For coins that have been around for any period of time, you have to take a good, hard look at the coin’s condition. While these coins may have some collectability value even if in poor condition, collectors most often want coins that are in excellent overall condition. Finding such coins can be challenging, however, as many of them have been used in circulation over the years.
When you are looking at a coin’s condition, you are really trying to determine how that coin may be graded. While a coin’s actual grade must be assigned by a recognized grading company, you can use the guidelines below to get a good idea of what a graded V-Nickel may look like according to grade.
Uncirculated: Collectors are often trying to get their hands on coins in this condition. These coins were never used in circulation, and therefore have maintained much of their original condition throughout the years. Looking at coins in this condition, you may even assume that they were just minted that same day.

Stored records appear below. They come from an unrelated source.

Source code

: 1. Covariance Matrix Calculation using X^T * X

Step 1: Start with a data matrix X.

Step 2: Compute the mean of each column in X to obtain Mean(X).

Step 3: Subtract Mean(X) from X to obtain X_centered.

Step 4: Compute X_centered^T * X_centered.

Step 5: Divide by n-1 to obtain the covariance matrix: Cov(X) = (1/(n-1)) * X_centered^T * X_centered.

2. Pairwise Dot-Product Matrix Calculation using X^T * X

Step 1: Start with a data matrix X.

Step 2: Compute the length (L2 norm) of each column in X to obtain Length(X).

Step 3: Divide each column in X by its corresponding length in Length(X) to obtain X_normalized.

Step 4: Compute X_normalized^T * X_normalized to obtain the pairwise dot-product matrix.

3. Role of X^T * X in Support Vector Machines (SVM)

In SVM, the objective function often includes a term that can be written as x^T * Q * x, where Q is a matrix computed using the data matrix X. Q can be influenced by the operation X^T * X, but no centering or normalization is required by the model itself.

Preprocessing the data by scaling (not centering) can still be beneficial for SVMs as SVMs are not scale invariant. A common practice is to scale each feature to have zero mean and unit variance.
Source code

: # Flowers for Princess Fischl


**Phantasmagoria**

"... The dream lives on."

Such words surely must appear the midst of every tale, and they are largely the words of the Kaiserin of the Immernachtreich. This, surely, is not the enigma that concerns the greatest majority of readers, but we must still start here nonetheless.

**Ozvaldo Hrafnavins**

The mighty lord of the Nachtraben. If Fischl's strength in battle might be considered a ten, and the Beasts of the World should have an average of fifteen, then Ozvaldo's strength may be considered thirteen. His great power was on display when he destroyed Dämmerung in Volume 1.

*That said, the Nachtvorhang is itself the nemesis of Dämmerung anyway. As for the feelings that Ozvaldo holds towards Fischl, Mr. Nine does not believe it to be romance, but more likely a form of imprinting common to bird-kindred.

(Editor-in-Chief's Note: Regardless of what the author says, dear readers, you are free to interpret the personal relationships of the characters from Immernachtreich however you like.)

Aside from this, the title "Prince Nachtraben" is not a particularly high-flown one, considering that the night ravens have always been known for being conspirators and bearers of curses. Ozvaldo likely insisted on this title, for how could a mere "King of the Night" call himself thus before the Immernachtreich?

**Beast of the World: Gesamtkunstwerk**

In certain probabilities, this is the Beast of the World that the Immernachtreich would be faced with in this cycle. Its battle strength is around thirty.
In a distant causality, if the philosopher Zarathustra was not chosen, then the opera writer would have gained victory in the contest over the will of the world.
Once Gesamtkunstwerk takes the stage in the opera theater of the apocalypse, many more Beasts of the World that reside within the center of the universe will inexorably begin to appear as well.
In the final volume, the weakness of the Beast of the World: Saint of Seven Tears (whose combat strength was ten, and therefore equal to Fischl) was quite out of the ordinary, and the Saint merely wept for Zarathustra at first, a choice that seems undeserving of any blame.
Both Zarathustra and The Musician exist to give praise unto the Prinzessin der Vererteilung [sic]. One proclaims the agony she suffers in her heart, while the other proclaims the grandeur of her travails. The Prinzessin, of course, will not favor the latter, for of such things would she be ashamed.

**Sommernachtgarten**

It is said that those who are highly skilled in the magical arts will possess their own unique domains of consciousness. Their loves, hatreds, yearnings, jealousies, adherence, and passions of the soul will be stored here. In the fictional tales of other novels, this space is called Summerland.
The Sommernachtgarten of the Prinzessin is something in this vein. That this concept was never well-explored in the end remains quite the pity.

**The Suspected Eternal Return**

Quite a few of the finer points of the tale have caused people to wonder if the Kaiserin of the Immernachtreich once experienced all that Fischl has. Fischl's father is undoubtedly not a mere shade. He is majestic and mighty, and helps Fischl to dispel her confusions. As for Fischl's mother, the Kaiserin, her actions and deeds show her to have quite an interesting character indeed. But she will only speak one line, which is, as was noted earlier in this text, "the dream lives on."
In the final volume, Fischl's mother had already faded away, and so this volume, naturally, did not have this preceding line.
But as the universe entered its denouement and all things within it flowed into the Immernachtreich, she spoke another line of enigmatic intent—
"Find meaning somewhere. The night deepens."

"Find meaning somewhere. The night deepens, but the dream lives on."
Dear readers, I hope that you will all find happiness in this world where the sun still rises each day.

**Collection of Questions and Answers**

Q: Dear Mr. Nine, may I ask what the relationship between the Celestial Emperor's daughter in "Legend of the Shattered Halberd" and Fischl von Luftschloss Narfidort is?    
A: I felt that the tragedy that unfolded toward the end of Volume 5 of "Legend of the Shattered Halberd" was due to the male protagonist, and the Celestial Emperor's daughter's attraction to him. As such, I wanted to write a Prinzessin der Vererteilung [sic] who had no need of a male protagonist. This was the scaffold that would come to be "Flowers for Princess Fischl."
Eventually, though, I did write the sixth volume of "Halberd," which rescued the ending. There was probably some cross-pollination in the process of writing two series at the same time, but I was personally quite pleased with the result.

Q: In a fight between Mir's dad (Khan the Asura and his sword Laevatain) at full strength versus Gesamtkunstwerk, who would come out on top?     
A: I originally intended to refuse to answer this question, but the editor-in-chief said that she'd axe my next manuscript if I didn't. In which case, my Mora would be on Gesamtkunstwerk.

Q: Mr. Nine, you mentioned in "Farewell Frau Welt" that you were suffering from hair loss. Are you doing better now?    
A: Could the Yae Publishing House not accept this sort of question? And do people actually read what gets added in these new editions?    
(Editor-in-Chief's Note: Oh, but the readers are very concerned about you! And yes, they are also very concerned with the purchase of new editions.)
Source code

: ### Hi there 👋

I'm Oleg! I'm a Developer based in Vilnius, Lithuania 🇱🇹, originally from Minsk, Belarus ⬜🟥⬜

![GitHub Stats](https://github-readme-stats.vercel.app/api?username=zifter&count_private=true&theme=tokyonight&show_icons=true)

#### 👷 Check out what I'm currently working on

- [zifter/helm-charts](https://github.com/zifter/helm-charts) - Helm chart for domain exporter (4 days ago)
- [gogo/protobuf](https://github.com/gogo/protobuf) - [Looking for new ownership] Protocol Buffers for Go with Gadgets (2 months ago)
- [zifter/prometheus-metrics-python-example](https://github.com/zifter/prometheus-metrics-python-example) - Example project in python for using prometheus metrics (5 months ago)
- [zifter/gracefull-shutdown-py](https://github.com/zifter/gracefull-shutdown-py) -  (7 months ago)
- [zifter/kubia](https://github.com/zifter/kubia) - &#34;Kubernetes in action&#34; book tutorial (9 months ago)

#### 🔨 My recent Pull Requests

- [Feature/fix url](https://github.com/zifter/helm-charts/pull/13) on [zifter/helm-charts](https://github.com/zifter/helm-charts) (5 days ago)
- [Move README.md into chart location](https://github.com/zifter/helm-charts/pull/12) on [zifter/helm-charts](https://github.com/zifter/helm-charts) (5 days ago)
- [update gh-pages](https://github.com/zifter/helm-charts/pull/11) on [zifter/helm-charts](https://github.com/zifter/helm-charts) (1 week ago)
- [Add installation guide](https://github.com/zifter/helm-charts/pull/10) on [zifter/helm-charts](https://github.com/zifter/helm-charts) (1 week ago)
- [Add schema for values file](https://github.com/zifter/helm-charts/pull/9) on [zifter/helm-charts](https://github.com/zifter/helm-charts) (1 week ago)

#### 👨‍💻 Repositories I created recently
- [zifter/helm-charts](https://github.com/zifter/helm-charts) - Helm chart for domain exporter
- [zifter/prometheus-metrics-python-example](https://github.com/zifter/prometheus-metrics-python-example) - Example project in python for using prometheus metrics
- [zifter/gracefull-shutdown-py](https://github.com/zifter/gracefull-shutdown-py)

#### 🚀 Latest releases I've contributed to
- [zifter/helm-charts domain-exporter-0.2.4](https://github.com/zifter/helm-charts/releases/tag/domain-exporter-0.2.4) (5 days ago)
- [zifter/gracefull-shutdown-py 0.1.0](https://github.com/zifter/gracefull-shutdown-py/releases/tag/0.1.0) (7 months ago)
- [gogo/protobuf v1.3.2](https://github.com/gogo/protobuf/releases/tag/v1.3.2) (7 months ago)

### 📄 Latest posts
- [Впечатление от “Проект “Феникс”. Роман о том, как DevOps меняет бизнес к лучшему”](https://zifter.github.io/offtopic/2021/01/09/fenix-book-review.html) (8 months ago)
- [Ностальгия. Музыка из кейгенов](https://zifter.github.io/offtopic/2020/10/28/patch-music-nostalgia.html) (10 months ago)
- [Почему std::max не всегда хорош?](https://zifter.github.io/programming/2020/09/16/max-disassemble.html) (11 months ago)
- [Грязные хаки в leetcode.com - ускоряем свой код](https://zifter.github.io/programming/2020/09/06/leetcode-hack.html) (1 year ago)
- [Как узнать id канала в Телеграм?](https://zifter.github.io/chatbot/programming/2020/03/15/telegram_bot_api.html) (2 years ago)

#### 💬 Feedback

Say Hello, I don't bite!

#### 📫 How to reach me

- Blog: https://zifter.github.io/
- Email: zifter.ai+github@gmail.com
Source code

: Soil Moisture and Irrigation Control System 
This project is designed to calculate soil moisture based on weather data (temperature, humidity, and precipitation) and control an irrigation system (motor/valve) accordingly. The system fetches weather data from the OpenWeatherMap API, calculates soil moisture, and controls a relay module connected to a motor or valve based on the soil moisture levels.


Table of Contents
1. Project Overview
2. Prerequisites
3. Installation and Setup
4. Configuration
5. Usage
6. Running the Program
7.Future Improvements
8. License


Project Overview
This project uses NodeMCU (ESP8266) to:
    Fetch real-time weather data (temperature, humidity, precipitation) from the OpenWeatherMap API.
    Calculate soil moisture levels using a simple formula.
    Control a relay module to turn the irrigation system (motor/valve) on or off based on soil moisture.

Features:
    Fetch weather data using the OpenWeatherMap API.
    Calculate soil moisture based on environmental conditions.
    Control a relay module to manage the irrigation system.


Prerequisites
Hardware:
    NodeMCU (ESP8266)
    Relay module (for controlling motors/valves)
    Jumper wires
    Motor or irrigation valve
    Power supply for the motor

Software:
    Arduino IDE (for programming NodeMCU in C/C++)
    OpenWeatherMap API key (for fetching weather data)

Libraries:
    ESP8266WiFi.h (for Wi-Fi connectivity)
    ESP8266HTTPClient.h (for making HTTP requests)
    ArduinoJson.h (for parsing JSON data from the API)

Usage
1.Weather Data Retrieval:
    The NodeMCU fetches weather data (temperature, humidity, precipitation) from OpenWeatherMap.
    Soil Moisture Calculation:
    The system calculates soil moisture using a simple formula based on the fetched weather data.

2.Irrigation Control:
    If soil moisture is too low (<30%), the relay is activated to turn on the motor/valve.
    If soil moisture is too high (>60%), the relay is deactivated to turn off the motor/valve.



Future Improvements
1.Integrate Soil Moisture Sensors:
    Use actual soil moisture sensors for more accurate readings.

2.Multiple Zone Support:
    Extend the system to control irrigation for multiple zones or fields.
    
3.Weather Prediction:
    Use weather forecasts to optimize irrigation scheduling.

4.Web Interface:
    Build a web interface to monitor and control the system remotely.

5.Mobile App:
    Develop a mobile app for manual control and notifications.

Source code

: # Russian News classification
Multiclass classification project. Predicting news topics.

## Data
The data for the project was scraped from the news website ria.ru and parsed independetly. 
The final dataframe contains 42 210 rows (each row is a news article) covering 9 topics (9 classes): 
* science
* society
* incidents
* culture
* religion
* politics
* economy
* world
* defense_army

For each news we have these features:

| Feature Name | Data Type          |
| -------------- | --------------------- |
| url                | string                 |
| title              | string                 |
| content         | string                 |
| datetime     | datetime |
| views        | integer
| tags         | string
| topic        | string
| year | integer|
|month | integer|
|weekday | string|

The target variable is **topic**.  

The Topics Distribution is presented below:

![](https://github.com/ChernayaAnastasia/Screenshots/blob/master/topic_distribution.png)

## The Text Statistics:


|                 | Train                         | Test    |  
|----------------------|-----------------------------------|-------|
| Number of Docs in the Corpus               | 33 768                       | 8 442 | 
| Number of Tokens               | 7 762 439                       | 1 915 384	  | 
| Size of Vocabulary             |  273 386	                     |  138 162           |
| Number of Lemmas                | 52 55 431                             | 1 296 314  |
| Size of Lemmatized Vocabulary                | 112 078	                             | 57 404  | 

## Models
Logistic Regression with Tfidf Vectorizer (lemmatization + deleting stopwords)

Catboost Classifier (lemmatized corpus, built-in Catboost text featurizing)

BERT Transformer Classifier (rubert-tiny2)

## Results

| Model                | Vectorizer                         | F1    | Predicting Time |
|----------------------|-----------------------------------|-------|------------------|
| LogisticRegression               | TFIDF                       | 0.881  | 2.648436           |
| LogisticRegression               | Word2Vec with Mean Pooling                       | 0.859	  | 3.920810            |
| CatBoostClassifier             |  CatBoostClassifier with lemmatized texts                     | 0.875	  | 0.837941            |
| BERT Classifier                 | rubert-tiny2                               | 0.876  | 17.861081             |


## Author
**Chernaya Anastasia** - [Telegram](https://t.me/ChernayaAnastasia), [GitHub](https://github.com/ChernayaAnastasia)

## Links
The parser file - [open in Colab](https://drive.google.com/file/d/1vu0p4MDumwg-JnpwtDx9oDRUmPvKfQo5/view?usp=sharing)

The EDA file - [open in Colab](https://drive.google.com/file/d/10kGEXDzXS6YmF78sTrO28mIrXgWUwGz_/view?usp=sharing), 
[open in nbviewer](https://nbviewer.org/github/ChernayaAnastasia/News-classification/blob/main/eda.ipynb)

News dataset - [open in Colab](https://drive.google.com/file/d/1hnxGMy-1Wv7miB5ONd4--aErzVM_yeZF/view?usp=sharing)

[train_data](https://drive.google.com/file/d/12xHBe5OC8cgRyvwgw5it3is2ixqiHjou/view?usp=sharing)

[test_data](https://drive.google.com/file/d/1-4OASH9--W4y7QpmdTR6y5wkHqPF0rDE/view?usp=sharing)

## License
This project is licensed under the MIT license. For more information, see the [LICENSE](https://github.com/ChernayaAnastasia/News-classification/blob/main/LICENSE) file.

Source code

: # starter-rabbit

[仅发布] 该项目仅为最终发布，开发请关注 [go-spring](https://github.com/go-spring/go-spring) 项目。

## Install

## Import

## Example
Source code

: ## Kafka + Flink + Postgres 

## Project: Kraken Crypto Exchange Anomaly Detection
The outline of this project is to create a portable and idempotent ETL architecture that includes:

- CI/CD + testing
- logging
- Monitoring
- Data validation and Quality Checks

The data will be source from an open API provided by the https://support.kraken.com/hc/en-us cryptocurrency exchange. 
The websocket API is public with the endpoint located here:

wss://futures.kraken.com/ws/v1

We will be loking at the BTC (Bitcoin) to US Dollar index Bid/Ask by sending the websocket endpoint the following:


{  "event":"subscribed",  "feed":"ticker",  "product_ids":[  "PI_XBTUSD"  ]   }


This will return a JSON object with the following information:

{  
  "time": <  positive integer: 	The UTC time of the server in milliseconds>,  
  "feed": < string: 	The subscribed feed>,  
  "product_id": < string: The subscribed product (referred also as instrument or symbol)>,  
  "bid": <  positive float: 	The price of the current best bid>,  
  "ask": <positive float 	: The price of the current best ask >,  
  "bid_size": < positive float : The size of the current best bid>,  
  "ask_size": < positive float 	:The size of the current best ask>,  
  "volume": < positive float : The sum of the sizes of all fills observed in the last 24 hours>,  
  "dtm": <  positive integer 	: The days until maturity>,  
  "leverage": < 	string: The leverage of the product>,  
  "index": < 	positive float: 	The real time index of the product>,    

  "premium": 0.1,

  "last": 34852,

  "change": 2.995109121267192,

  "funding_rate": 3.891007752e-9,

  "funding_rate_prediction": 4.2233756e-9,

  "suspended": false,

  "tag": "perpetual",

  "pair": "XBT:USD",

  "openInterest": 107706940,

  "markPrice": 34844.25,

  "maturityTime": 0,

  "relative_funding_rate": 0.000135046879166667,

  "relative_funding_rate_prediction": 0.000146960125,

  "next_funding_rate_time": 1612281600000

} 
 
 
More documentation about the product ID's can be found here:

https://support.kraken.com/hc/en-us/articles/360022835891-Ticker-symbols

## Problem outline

Extremely Fine: Just below uncirculated grade, extremely fine coins are also coveted by coin collectors. Coins given this grade may have very minor wear and tear or surface damage and will appear to be in near-pristine condition. Only under close examination might you see the coin’s imperfections.
Fine: Coins that have been assigned a grade of fine have often been circulated for many years. These coins will display surface damage, including scratches and or dents. The integrity of the coin’s images and engravings usually remains intact, however.
Good: Good is the grade assigned to the majority of V-Nickels on the open market today. These coins have been widely used in circulation for some time, and show their age. Scratches, surface damage and blemishes are likely present. Coin collectors often steer clear of these coins in favor of coins in better condition. Coins graded good may still be valuable, however, based on type, mint year and relative scarcity.
As is the case with any coin more than 100 years old, the price you are going to pay will directly coincide with the condition the coin is in. For 1891 Nickels especially, collectors are willing to pay a large amount of money for one of these coins in great condition.